• _What the exercise asks_
Pictures excluded, copy all of the data below exactly.

• _Data_

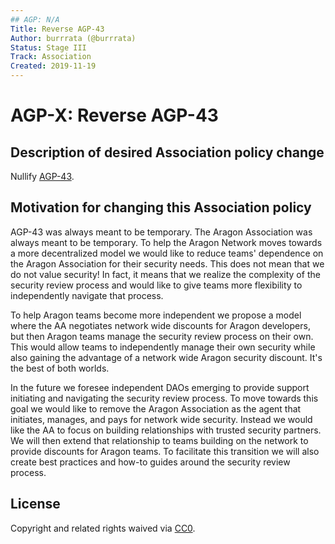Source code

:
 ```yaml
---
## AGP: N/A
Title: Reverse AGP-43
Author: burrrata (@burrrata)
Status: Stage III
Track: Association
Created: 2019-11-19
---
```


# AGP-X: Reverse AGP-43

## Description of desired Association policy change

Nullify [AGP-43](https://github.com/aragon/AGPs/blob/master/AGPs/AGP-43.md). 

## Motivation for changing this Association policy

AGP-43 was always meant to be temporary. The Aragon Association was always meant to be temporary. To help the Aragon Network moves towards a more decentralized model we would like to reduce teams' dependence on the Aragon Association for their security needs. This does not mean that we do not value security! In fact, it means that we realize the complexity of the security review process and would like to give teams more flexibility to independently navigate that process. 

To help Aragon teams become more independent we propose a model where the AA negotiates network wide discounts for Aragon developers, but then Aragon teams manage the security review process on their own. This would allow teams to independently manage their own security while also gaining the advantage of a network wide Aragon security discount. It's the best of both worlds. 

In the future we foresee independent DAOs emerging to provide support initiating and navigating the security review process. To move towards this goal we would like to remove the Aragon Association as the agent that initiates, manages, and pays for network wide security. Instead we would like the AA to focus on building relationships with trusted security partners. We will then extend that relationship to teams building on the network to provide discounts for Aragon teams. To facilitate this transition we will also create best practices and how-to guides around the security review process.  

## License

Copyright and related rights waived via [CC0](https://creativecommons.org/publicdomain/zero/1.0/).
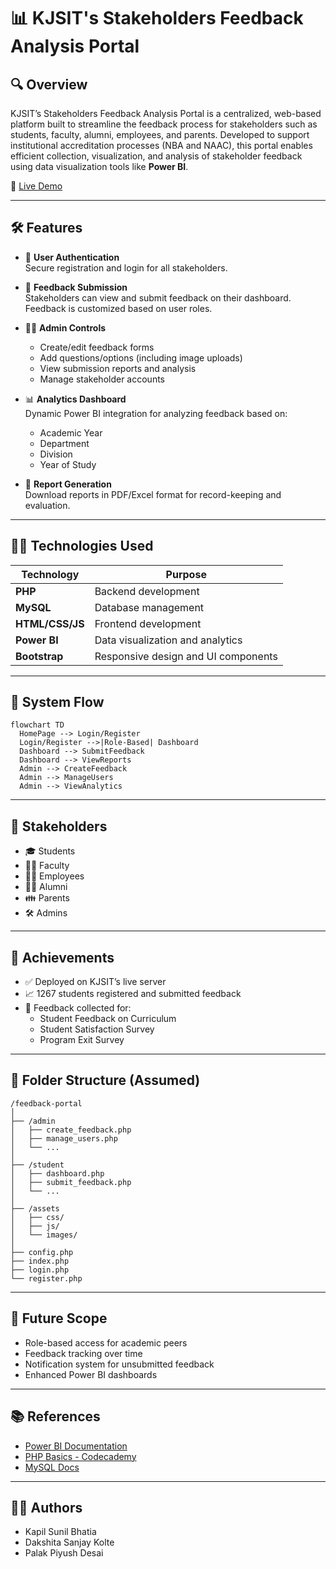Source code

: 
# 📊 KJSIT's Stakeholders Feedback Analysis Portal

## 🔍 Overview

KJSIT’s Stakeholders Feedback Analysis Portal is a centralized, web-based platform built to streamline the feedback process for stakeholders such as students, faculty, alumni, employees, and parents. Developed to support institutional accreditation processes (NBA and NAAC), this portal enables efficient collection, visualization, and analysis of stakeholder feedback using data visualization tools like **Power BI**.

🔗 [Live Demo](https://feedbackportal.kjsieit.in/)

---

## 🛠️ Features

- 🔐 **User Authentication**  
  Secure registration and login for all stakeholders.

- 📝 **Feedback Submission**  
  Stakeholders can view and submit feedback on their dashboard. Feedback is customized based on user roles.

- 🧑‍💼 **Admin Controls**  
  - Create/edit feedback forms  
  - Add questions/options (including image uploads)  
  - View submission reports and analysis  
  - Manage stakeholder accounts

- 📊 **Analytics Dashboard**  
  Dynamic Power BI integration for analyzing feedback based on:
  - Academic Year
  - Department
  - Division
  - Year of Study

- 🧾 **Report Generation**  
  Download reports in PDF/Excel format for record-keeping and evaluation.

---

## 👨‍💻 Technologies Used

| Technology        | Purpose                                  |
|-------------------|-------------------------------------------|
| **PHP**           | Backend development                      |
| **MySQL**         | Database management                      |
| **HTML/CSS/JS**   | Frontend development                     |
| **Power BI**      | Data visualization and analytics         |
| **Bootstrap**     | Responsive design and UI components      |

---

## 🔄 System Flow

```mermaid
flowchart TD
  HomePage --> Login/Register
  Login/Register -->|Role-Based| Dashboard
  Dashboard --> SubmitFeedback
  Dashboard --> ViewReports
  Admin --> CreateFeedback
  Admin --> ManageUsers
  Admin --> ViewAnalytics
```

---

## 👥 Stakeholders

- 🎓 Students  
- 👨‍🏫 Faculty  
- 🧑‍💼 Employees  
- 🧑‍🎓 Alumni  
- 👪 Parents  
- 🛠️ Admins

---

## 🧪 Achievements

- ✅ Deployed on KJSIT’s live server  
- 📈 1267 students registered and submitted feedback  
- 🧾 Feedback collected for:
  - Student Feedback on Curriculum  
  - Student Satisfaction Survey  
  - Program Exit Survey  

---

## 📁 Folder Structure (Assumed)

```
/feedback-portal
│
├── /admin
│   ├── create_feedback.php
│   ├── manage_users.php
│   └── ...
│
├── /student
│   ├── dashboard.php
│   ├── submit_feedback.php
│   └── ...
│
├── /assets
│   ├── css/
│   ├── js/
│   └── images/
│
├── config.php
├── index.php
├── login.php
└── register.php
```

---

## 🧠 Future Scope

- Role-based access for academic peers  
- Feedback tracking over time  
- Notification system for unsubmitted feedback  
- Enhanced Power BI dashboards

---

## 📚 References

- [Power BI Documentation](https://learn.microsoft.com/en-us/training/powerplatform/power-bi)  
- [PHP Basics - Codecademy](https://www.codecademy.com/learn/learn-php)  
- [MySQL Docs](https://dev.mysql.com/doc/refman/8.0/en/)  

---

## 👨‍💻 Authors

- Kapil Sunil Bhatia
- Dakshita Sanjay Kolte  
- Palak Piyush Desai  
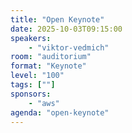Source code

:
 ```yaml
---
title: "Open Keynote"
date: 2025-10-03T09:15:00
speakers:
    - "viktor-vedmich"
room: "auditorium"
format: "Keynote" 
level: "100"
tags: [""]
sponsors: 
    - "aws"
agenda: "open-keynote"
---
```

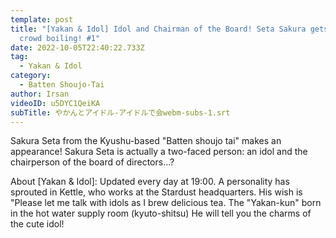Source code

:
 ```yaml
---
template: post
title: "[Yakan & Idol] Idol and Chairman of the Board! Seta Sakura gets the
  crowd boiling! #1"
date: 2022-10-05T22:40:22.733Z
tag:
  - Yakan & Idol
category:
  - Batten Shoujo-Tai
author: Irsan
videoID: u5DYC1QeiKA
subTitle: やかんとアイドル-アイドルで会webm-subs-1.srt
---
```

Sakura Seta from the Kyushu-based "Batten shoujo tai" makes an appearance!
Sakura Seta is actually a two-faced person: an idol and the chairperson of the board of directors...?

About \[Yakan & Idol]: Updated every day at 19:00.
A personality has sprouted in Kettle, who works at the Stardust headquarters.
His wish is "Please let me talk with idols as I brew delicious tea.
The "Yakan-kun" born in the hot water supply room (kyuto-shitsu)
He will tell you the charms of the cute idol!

• _Output of the exercise_
Source code

:
 ```yaml
---
## AGP: N/A
Title: Reverse AGP-43
Author: burrrata (@burrrata)
Status: Stage III
Track: Association
Created: 2019-11-19
---
```


# AGP-X: Reverse AGP-43

## Description of desired Association policy change

Nullify [AGP-43](https://github.com/aragon/AGPs/blob/master/AGPs/AGP-43.md). 

## Motivation for changing this Association policy

AGP-43 was always meant to be temporary. The Aragon Association was always meant to be temporary. To help the Aragon Network moves towards a more decentralized model we would like to reduce teams' dependence on the Aragon Association for their security needs. This does not mean that we do not value security! In fact, it means that we realize the complexity of the security review process and would like to give teams more flexibility to independently navigate that process. 

To help Aragon teams become more independent we propose a model where the AA negotiates network wide discounts for Aragon developers, but then Aragon teams manage the security review process on their own. This would allow teams to independently manage their own security while also gaining the advantage of a network wide Aragon security discount. It's the best of both worlds. 

In the future we foresee independent DAOs emerging to provide support initiating and navigating the security review process. To move towards this goal we would like to remove the Aragon Association as the agent that initiates, manages, and pays for network wide security. Instead we would like the AA to focus on building relationships with trusted security partners. We will then extend that relationship to teams building on the network to provide discounts for Aragon teams. To facilitate this transition we will also create best practices and how-to guides around the security review process.  

## License

Copyright and related rights waived via [CC0](https://creativecommons.org/publicdomain/zero/1.0/).
Source code

: 
# 📊 KJSIT's Stakeholders Feedback Analysis Portal

## 🔍 Overview

KJSIT’s Stakeholders Feedback Analysis Portal is a centralized, web-based platform built to streamline the feedback process for stakeholders such as students, faculty, alumni, employees, and parents. Developed to support institutional accreditation processes (NBA and NAAC), this portal enables efficient collection, visualization, and analysis of stakeholder feedback using data visualization tools like **Power BI**.

🔗 [Live Demo](https://feedbackportal.kjsieit.in/)

---

## 🛠️ Features

- 🔐 **User Authentication**  
  Secure registration and login for all stakeholders.

- 📝 **Feedback Submission**  
  Stakeholders can view and submit feedback on their dashboard. Feedback is customized based on user roles.

- 🧑‍💼 **Admin Controls**  
  - Create/edit feedback forms  
  - Add questions/options (including image uploads)  
  - View submission reports and analysis  
  - Manage stakeholder accounts

- 📊 **Analytics Dashboard**  
  Dynamic Power BI integration for analyzing feedback based on:
  - Academic Year
  - Department
  - Division
  - Year of Study

- 🧾 **Report Generation**  
  Download reports in PDF/Excel format for record-keeping and evaluation.

---

## 👨‍💻 Technologies Used

| Technology        | Purpose                                  |
|-------------------|-------------------------------------------|
| **PHP**           | Backend development                      |
| **MySQL**         | Database management                      |
| **HTML/CSS/JS**   | Frontend development                     |
| **Power BI**      | Data visualization and analytics         |
| **Bootstrap**     | Responsive design and UI components      |

---

## 🔄 System Flow

```mermaid
flowchart TD
  HomePage --> Login/Register
  Login/Register -->|Role-Based| Dashboard
  Dashboard --> SubmitFeedback
  Dashboard --> ViewReports
  Admin --> CreateFeedback
  Admin --> ManageUsers
  Admin --> ViewAnalytics
```

---

## 👥 Stakeholders

- 🎓 Students  
- 👨‍🏫 Faculty  
- 🧑‍💼 Employees  
- 🧑‍🎓 Alumni  
- 👪 Parents  
- 🛠️ Admins

---

## 🧪 Achievements

- ✅ Deployed on KJSIT’s live server  
- 📈 1267 students registered and submitted feedback  
- 🧾 Feedback collected for:
  - Student Feedback on Curriculum  
  - Student Satisfaction Survey  
  - Program Exit Survey  

---

## 📁 Folder Structure (Assumed)

```
/feedback-portal
│
├── /admin
│   ├── create_feedback.php
│   ├── manage_users.php
│   └── ...
│
├── /student
│   ├── dashboard.php
│   ├── submit_feedback.php
│   └── ...
│
├── /assets
│   ├── css/
│   ├── js/
│   └── images/
│
├── config.php
├── index.php
├── login.php
└── register.php
```

---

## 🧠 Future Scope

- Role-based access for academic peers  
- Feedback tracking over time  
- Notification system for unsubmitted feedback  
- Enhanced Power BI dashboards

---

## 📚 References

- [Power BI Documentation](https://learn.microsoft.com/en-us/training/powerplatform/power-bi)  
- [PHP Basics - Codecademy](https://www.codecademy.com/learn/learn-php)  
- [MySQL Docs](https://dev.mysql.com/doc/refman/8.0/en/)  

---

## 👨‍💻 Authors

- Kapil Sunil Bhatia
- Dakshita Sanjay Kolte  
- Palak Piyush Desai  
Source code

:
 ```yaml
---
title: "Open Keynote"
date: 2025-10-03T09:15:00
speakers:
    - "viktor-vedmich"
room: "auditorium"
format: "Keynote" 
level: "100"
tags: [""]
sponsors: 
    - "aws"
agenda: "open-keynote"
---
```

Source code

:
 ```yaml
---
template: post
title: "[Yakan & Idol] Idol and Chairman of the Board! Seta Sakura gets the
  crowd boiling! #1"
date: 2022-10-05T22:40:22.733Z
tag:
  - Yakan & Idol
category:
  - Batten Shoujo-Tai
author: Irsan
videoID: u5DYC1QeiKA
subTitle: やかんとアイドル-アイドルで会webm-subs-1.srt
---
```

Sakura Seta from the Kyushu-based "Batten shoujo tai" makes an appearance!
Sakura Seta is actually a two-faced person: an idol and the chairperson of the board of directors...?

About \[Yakan & Idol]: Updated every day at 19:00.
A personality has sprouted in Kettle, who works at the Stardust headquarters.
His wish is "Please let me talk with idols as I brew delicious tea.
The "Yakan-kun" born in the hot water supply room (kyuto-shitsu)
He will tell you the charms of the cute idol!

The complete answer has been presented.